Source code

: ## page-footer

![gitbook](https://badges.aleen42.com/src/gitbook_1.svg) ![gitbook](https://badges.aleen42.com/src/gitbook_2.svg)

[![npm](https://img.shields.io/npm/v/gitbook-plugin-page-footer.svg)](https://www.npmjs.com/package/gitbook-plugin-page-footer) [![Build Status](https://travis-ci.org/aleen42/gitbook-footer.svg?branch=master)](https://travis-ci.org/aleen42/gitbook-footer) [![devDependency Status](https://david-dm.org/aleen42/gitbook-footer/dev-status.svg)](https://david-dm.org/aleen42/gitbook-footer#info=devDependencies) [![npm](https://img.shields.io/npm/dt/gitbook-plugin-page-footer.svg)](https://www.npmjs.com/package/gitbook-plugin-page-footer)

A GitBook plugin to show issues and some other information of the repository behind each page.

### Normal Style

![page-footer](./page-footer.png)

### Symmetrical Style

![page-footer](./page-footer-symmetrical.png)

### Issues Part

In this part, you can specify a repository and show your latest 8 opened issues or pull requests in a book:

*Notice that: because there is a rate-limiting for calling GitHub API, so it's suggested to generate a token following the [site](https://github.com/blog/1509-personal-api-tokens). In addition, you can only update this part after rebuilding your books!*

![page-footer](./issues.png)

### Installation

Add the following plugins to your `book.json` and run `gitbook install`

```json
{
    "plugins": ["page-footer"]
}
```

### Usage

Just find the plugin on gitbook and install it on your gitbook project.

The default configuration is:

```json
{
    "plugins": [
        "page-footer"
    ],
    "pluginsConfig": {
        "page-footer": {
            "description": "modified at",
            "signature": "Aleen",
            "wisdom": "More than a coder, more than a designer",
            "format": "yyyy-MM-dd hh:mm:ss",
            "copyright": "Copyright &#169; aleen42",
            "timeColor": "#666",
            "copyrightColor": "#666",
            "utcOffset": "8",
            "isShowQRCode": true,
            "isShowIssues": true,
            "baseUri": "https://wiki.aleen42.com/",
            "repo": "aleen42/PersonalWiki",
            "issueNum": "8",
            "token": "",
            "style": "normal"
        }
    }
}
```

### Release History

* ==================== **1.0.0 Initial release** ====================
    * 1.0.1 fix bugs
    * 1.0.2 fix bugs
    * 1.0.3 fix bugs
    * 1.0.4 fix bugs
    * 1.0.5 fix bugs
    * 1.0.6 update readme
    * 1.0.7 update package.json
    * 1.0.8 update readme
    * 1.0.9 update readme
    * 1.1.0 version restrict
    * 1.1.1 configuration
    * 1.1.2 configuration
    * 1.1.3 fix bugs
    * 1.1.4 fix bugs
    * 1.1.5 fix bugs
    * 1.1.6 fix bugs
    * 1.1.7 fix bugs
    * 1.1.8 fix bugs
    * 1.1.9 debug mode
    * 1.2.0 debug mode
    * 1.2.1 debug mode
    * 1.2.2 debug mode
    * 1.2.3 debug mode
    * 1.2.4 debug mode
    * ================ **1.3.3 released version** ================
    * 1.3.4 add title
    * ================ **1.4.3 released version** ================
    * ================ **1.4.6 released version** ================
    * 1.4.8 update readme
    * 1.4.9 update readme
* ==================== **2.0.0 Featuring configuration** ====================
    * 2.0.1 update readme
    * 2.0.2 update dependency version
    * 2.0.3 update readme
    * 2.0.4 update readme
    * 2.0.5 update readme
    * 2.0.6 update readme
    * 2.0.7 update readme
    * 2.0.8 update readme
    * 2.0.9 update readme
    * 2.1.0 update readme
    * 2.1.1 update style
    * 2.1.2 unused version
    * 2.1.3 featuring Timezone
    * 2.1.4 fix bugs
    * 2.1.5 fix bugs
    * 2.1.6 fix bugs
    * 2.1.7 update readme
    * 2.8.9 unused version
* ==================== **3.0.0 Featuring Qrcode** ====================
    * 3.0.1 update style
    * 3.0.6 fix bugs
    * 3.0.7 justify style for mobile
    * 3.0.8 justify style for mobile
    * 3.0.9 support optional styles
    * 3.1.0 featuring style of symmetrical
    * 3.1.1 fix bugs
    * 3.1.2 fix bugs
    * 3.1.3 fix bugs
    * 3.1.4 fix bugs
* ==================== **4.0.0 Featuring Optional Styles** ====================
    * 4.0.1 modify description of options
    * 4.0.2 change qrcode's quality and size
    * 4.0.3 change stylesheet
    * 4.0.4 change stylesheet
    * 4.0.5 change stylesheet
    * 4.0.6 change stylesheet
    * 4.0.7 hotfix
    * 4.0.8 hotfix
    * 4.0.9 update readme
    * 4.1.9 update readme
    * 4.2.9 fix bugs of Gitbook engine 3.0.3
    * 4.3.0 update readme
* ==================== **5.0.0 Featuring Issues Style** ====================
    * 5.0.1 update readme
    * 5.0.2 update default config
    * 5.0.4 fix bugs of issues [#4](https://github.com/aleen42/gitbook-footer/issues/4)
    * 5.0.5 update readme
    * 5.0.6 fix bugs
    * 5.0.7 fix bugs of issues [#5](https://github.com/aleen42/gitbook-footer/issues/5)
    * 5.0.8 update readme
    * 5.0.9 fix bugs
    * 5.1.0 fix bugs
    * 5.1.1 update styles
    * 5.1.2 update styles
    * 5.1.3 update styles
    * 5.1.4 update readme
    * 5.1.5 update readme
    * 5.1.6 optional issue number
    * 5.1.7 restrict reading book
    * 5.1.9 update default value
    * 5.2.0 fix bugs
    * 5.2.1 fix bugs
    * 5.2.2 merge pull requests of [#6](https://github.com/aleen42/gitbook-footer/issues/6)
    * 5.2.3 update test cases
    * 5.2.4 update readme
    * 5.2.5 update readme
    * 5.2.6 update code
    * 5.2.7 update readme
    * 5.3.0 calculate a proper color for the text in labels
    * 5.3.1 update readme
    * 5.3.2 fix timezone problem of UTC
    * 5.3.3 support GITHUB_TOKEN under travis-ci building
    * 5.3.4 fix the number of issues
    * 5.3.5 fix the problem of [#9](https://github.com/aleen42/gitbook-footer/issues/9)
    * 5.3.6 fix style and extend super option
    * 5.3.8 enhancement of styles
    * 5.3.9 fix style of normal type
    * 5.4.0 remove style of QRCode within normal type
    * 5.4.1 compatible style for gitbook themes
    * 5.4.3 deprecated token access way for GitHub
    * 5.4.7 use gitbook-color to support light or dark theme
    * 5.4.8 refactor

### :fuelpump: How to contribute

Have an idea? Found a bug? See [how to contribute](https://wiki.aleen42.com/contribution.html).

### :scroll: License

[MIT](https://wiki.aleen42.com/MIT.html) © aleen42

--- Work item ---
Examine the records and pull out every line where the string "number" occurs.

--- Task response ---
    * 5.1.6 optional issue number
    * 5.3.4 fix the number of issues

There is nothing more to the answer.